Concern for our impact on the environment has gone from a scientific backwater to the mainstream in the past years. How have you been observing this shift?

I’m happy that a voice like Greta [Thunberg] has been able to rise above the din of conversation. Her progenitor was Severn Suzuki at the 1992 Rio Summit when she was 13, about what industry and governments were allowing to happen to the planet. I do wonder sometimes where the university students are who are that next generation of youth. It is very much that group that is currently in the early 20s who are really going to be inheriting a problem. Yet there hasn’t been a strong voice coming from there yet.

Edward Burtynsky <I>Salt Pans #18, Little Rann of Kutch, Gujarat, India</i> (2016). © Edward Burtynsky, courtesy Galerie Springer, Berlin / Nicholas Metivier Gallery, Toronto

Edward Burtynsky, Salt Pans #18, Little Rann of Kutch, Gujarat, India (2016). © Edward Burtynsky, courtesy of Galerie Springer, Berlin, and Nicholas Metivier Gallery, Toronto.

What would you advise young artists and photographers trying to find their voices in a time of social media and when the world is flooded with so many images?

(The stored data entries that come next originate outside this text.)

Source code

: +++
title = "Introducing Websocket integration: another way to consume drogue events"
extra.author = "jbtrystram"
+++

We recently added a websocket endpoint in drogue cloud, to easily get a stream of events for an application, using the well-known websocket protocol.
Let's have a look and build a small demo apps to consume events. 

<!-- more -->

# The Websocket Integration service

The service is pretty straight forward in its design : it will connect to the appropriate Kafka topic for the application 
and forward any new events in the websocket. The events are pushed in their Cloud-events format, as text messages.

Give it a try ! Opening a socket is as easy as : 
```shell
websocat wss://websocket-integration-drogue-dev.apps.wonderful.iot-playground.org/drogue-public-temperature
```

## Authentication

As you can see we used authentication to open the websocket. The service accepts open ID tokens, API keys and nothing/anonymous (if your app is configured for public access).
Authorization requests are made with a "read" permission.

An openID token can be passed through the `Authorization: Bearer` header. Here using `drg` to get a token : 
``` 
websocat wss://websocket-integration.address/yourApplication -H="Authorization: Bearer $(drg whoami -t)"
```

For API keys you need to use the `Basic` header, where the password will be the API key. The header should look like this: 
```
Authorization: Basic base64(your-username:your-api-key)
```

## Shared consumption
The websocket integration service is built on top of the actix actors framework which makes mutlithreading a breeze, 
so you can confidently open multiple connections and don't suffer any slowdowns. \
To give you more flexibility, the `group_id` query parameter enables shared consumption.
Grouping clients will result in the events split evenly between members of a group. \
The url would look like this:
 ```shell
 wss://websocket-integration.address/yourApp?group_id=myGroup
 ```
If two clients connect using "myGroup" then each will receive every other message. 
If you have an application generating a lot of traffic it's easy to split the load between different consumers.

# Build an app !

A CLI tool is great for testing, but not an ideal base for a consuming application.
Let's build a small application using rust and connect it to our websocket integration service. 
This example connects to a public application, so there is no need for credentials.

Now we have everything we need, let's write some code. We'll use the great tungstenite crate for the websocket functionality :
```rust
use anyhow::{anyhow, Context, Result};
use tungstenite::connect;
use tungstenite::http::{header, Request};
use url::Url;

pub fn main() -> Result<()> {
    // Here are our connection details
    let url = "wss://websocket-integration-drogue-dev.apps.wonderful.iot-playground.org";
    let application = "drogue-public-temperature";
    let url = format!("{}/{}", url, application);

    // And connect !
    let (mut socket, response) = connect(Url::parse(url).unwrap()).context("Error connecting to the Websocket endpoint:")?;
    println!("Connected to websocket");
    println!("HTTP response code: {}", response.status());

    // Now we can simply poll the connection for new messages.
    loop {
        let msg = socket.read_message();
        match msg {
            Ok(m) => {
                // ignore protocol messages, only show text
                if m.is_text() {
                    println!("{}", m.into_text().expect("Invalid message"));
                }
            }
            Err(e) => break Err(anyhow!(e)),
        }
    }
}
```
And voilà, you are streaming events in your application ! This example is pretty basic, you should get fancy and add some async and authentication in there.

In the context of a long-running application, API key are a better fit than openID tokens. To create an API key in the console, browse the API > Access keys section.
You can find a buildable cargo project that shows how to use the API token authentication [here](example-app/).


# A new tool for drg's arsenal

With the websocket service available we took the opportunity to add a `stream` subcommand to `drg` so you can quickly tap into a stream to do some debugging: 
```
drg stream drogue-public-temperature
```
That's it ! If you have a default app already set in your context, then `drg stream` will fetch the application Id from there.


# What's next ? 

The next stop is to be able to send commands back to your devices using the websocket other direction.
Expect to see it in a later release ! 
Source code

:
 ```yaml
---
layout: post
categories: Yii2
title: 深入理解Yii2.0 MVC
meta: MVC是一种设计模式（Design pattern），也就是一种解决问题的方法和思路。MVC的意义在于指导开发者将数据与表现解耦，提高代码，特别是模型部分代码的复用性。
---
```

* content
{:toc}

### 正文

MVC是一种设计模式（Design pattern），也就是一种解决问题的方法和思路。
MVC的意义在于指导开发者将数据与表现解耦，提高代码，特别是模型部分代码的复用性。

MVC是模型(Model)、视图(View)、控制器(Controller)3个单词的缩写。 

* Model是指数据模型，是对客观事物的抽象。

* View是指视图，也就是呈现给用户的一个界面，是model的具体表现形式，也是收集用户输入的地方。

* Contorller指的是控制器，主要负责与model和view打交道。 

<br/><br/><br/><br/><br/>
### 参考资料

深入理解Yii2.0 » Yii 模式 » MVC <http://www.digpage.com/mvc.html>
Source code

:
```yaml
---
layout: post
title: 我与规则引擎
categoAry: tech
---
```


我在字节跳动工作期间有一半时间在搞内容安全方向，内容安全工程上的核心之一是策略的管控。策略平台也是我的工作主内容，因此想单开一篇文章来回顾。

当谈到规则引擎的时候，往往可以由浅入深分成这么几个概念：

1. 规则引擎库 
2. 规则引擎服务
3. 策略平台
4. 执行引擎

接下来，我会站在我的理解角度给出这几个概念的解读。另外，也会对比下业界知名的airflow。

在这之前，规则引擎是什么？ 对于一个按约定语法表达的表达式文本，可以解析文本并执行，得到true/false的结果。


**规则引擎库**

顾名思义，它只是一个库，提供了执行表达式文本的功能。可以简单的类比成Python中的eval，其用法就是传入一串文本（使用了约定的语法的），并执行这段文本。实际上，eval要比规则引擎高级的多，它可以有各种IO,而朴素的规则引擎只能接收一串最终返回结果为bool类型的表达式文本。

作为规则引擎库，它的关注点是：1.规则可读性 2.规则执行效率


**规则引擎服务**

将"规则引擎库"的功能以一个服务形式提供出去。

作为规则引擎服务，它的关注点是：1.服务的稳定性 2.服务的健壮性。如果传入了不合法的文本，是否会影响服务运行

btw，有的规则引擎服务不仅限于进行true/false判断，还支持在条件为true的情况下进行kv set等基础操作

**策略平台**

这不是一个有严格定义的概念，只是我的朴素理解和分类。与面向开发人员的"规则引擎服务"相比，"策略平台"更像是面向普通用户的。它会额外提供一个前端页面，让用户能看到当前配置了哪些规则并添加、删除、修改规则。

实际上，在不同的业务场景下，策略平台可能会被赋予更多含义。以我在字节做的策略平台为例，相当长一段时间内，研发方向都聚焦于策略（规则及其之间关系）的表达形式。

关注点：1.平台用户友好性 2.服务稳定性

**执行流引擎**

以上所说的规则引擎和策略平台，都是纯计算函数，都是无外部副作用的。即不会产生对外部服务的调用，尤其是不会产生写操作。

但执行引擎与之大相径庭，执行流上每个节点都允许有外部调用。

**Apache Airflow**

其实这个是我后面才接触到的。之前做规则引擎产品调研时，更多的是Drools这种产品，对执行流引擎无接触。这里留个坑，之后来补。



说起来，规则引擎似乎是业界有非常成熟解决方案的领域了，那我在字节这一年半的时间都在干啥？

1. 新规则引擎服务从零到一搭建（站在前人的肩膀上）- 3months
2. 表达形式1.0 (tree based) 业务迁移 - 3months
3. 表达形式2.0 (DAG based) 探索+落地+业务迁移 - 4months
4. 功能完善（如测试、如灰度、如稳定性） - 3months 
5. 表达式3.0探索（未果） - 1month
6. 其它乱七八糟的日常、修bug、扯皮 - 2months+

The image has become such a ubiquitous handshake between us that we’ve all become fairly sophisticated in using images to communicate with each other. I think it’s a powerful form that’s not going away and will only become more powerful. Artists are able to take ideas that are meaningful to them, and find a way to visually manifest those ideas in a way that communicates to others—which is very different from using a camera on your phone to photograph your dog, a bunch of friends at a party, or to remember the good times you had or where you visited. I think when you start using photography for the ideas of how you feel about the world and your role in it, you make images work together to express those deeper feelings and thoughts. This is where artists should move their craft in today’s world, because I think the audience is sophisticated enough to follow.

Could you share a bit your process for making images and how that’s been transformed with new technologies available?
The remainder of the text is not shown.